Fairmount residents have been keeping a close eye on development prospects for the area known as the Triangle, and recently got word that the city is ready to move into a new phase of helping the community plan that district’s future. So, looking ahead to tomorrow’s meeting, Fairmount CA president Sharonn Meeks arranged for the city rep on the project, urban designer Robert Scully, to join her and other group reps on a walking tour Monday afternoon. We joined them and walked The Triangle’s perimeter from and to Fire Station 32 (38th/Alaska):
The barbed wire around a parking lot east of the fire station (believed to be a holdover from days as a storage lot) is just one of the signs of a neighborhood in transition. More scenes from the walking tour, and what happens next, ahead:
The Triangle is part industrial, part service, part residential, part retail (with shops old and new, like this shoe repair business on the west side of the building that includes Diva Espresso).
The planning process that is revving up again has its roots in efforts that started more than a year ago – we reported in November of last year about a meeting of city and community reps at Merrill Gardens (WSB sponsor) on the Triangle’s south edge. During that meeting (here’s our story), it was suggested an urban-design proposal for the area might be created this year. That hasn’t happened, but now the urgency is rekindled, with the area’s first mixed-use megaproject, Link, likely to start work soon on the site outlined in this sketch obtained last year from its developer Harbor Properties:
During the walking tour, Meeks, Nancy Driver, and Joan Jeffrey showed Scully not just that site of major interest, but also what it’s like to walk along wider-than-most-streets SW Alaska:
Among other things, they suggested, SW Alaska needs a marked crosswalk in the Triangle, and other streets need attention, like 37th, which Meeks notes is used as an alternative route up to The Mount for those who choose not to drive 35th, precarious for its residents – “We have 14 kids on the block,” she explained.
The tour wound past businesses large and small, including the food-processing business HQ at SK Center, just south of the sprawling West Seattle YMCA (WSB sponsor):
Along the northern boundary, past the massive Alki Lumber yard, sidewalk maintenance problems were noted.
Right now, the sidewalks don’t always teem with people, but the vision for the Triangle’s future is for a vibrant pedestrian-oriented district – so there is a lot of work ahead.

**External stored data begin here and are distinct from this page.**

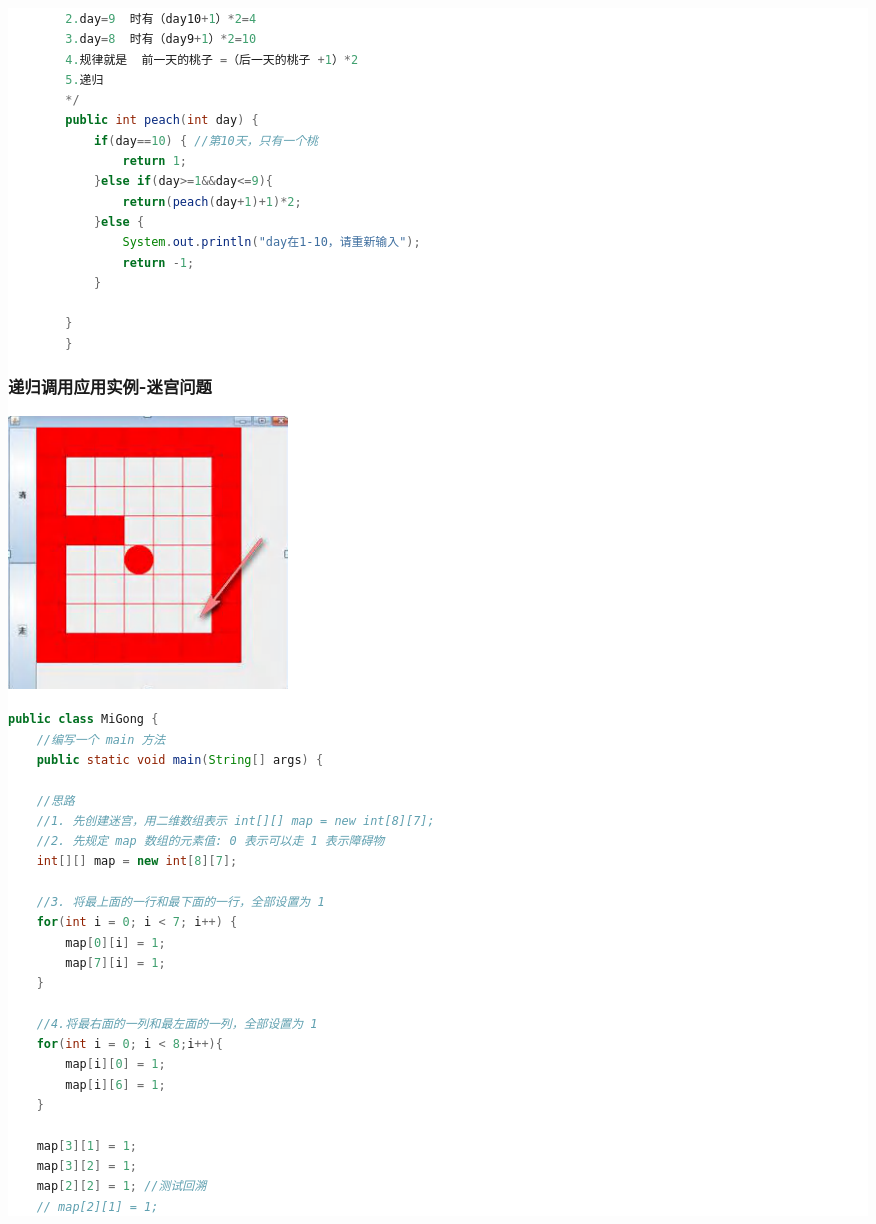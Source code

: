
 ```java
        2.day=9  时有（day10+1）*2=4
        3.day=8  时有（day9+1）*2=10
        4.规律就是  前一天的桃子 =（后一天的桃子 +1）*2
        5.递归
        */
        public int peach(int day) {
        	if(day==10) { //第10天，只有一个桃
        		return 1;
        	}else if(day>=1&&day<=9){
        		return(peach(day+1)+1)*2;	
        	}else {
        		System.out.println("day在1-10，请重新输入");
        		return -1;
        	}
        	
        }
        }
```

### 递归调用应用实例-迷宫问题

![1640435854710](./images/oop/11.png)

```java
public class MiGong {
	//编写一个 main 方法
	public static void main(String[] args) {
        
	//思路
	//1. 先创建迷宫，用二维数组表示 int[][] map = new int[8][7];
	//2. 先规定 map 数组的元素值: 0 表示可以走 1 表示障碍物
	int[][] map = new int[8][7];
        
	//3. 将最上面的一行和最下面的一行，全部设置为 1
	for(int i = 0; i < 7; i++) {
		map[0][i] = 1;
		map[7][i] = 1;
	}
        
	//4.将最右面的一列和最左面的一列，全部设置为 1
	for(int i = 0; i < 8;i++){
		map[i][0] = 1;
		map[i][6] = 1;
    }
        
	map[3][1] = 1;
	map[3][2] = 1;
	map[2][2] = 1; //测试回溯
	// map[2][1] = 1;
```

What shape that work will take, city rep Scully admitted it wasn’t clear – he came out just to get a closer look at neighborhood concerns for starters. (P.S. This particular group is not one that just voices concerns – like so many other neighborhood groups, it pitches in for solutions; Fairmount leaders organized and participated in last year’s big Gateway cleanup, for example.)
As observed during the preliminary discussions last year, the area’s transitional status – with many large lots (not just Huling/Gee sites) remaining empty – pose a once-in-a-lifetime opportunity to map a design vision before development intensifies. Scully promised community involvement would be key, and talked about assembling a “small advisory group” for feedback inbetween what he said would be “larger community meetings.”
Yet much remains unclear in addition to the future of many of the area’s parcels; the city will have a new mayor, and it continues to deal with budget challenges. For now, though, there’s determination on the community and city sides not to let that derail pursuit of a plan for the area; if you’re interested, be at the Fairmount Community Association meeting tomorrow (Wednesday) night, 6:30 pm, The Mount (map) – the agenda includes a Link update from Harbor, and crime-prevention information from Southwest Precinct reps.